■ What is being asked: Below are the entries; give again exactly the lines from the one mentioning "Grupo N°6 de trabajo de Digital House" through the one mentioning "Hopefully will be", inclusive.
>>
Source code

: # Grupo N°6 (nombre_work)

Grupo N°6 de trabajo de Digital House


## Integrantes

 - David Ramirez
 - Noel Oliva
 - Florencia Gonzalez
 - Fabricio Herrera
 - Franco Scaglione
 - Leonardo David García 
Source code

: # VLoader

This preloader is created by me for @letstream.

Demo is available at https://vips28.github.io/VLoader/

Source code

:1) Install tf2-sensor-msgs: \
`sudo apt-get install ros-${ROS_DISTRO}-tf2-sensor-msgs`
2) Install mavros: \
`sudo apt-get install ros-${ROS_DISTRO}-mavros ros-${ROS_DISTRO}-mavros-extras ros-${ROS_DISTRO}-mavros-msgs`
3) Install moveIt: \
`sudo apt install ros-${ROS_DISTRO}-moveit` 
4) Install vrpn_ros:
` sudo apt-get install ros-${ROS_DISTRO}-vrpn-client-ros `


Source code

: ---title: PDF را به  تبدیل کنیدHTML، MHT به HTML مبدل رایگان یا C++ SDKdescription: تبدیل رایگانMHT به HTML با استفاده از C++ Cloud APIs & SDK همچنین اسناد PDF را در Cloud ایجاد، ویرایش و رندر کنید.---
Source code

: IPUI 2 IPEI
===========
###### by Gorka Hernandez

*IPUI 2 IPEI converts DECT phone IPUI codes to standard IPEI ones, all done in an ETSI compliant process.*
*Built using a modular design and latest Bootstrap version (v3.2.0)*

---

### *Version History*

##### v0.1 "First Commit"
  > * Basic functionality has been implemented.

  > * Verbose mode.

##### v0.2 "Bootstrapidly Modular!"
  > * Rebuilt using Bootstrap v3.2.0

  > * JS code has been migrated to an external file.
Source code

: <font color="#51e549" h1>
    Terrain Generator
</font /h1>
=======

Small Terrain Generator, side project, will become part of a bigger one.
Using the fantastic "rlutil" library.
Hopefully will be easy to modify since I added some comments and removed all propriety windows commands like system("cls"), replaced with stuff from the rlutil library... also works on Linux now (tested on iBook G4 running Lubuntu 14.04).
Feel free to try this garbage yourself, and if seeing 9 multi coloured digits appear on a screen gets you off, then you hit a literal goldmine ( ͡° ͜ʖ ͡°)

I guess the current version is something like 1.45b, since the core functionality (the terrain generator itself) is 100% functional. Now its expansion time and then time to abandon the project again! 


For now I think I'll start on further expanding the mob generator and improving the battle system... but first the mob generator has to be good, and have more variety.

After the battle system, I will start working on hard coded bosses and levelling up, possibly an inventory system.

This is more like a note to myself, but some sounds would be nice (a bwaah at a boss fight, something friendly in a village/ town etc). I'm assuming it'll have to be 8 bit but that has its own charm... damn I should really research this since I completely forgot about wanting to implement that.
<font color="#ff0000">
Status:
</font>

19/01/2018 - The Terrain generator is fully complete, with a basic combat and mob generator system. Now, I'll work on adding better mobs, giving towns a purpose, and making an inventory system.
<<
■ Response to the task:
Grupo N°6 de trabajo de Digital House


## Integrantes

 - David Ramirez
 - Noel Oliva
 - Florencia Gonzalez
 - Fabricio Herrera
 - Franco Scaglione
 - Leonardo David García 
Source code

: # VLoader

This preloader is created by me for @letstream.

Demo is available at https://vips28.github.io/VLoader/

Source code

:1) Install tf2-sensor-msgs: \
`sudo apt-get install ros-${ROS_DISTRO}-tf2-sensor-msgs`
2) Install mavros: \
`sudo apt-get install ros-${ROS_DISTRO}-mavros ros-${ROS_DISTRO}-mavros-extras ros-${ROS_DISTRO}-mavros-msgs`
3) Install moveIt: \
`sudo apt install ros-${ROS_DISTRO}-moveit` 
4) Install vrpn_ros:
` sudo apt-get install ros-${ROS_DISTRO}-vrpn-client-ros `


Source code

: ---title: PDF را به  تبدیل کنیدHTML، MHT به HTML مبدل رایگان یا C++ SDKdescription: تبدیل رایگانMHT به HTML با استفاده از C++ Cloud APIs & SDK همچنین اسناد PDF را در Cloud ایجاد، ویرایش و رندر کنید.---
Source code

: IPUI 2 IPEI
===========
###### by Gorka Hernandez

*IPUI 2 IPEI converts DECT phone IPUI codes to standard IPEI ones, all done in an ETSI compliant process.*
*Built using a modular design and latest Bootstrap version (v3.2.0)*

---

### *Version History*

##### v0.1 "First Commit"
  > * Basic functionality has been implemented.

  > * Verbose mode.

##### v0.2 "Bootstrapidly Modular!"
  > * Rebuilt using Bootstrap v3.2.0

  > * JS code has been migrated to an external file.
Source code

: <font color="#51e549" h1>
    Terrain Generator
</font /h1>
=======

Small Terrain Generator, side project, will become part of a bigger one.
Using the fantastic "rlutil" library.
Hopefully will be easy to modify since I added some comments and removed all propriety windows commands like system("cls"), replaced with stuff from the rlutil library... also works on Linux now (tested on iBook G4 running Lubuntu 14.04).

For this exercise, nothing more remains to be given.